WHAT TO DO |
Collect every line in the records below that contains the word "werden".

SUPPLIED RECORDS |

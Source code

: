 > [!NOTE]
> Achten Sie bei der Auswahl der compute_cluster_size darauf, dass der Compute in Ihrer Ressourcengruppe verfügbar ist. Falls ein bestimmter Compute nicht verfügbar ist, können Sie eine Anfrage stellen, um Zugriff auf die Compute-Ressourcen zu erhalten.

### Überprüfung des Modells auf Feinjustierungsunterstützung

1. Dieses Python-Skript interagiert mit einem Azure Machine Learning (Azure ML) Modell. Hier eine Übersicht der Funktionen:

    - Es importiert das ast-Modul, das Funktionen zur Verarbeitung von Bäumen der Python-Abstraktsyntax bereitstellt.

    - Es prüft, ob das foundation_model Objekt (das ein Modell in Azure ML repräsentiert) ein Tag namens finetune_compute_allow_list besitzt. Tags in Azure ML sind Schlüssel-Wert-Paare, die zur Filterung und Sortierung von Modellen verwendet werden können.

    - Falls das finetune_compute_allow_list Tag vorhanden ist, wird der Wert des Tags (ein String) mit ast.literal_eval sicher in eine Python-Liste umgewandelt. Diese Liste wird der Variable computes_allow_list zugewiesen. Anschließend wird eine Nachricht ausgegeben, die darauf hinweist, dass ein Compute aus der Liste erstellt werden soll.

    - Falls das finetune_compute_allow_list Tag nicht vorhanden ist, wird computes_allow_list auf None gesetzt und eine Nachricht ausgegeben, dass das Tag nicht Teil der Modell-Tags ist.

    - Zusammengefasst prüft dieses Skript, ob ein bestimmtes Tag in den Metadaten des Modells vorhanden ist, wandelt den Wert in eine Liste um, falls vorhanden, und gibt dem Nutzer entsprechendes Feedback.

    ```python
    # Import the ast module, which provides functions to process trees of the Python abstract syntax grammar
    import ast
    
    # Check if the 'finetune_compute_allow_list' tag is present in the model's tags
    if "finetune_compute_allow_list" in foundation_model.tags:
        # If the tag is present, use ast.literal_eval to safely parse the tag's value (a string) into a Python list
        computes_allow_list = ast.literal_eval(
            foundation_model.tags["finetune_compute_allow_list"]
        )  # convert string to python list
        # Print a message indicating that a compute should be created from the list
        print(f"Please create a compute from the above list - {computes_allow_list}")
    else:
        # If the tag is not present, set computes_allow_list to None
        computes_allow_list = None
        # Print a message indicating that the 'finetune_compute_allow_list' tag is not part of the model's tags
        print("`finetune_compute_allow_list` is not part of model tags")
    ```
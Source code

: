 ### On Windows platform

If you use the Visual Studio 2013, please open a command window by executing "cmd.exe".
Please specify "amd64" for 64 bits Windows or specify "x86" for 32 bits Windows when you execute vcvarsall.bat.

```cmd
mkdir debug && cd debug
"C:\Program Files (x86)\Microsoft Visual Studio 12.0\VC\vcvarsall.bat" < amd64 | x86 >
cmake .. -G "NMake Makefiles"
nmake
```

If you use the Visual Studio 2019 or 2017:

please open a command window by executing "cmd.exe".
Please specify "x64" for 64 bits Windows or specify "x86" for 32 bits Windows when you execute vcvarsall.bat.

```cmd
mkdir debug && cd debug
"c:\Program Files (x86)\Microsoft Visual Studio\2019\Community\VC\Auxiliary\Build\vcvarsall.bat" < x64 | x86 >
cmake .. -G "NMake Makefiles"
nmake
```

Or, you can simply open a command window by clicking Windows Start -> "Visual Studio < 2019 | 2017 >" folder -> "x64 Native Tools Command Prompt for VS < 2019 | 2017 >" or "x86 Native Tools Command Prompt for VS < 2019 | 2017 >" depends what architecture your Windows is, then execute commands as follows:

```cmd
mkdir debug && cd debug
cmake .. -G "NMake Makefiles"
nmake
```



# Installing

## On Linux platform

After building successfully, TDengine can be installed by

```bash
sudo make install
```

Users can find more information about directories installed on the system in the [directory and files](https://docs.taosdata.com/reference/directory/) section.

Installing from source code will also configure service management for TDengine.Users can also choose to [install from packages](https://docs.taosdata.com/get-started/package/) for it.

TASK RESPONSE |
    - Es prüft, ob das foundation_model Objekt (das ein Modell in Azure ML repräsentiert) ein Tag namens finetune_compute_allow_list besitzt. Tags in Azure ML sind Schlüssel-Wert-Paare, die zur Filterung und Sortierung von Modellen verwendet werden können.
    - Falls das finetune_compute_allow_list Tag vorhanden ist, wird der Wert des Tags (ein String) mit ast.literal_eval sicher in eine Python-Liste umgewandelt. Diese Liste wird der Variable computes_allow_list zugewiesen. Anschließend wird eine Nachricht ausgegeben, die darauf hinweist, dass ein Compute aus der Liste erstellt werden soll.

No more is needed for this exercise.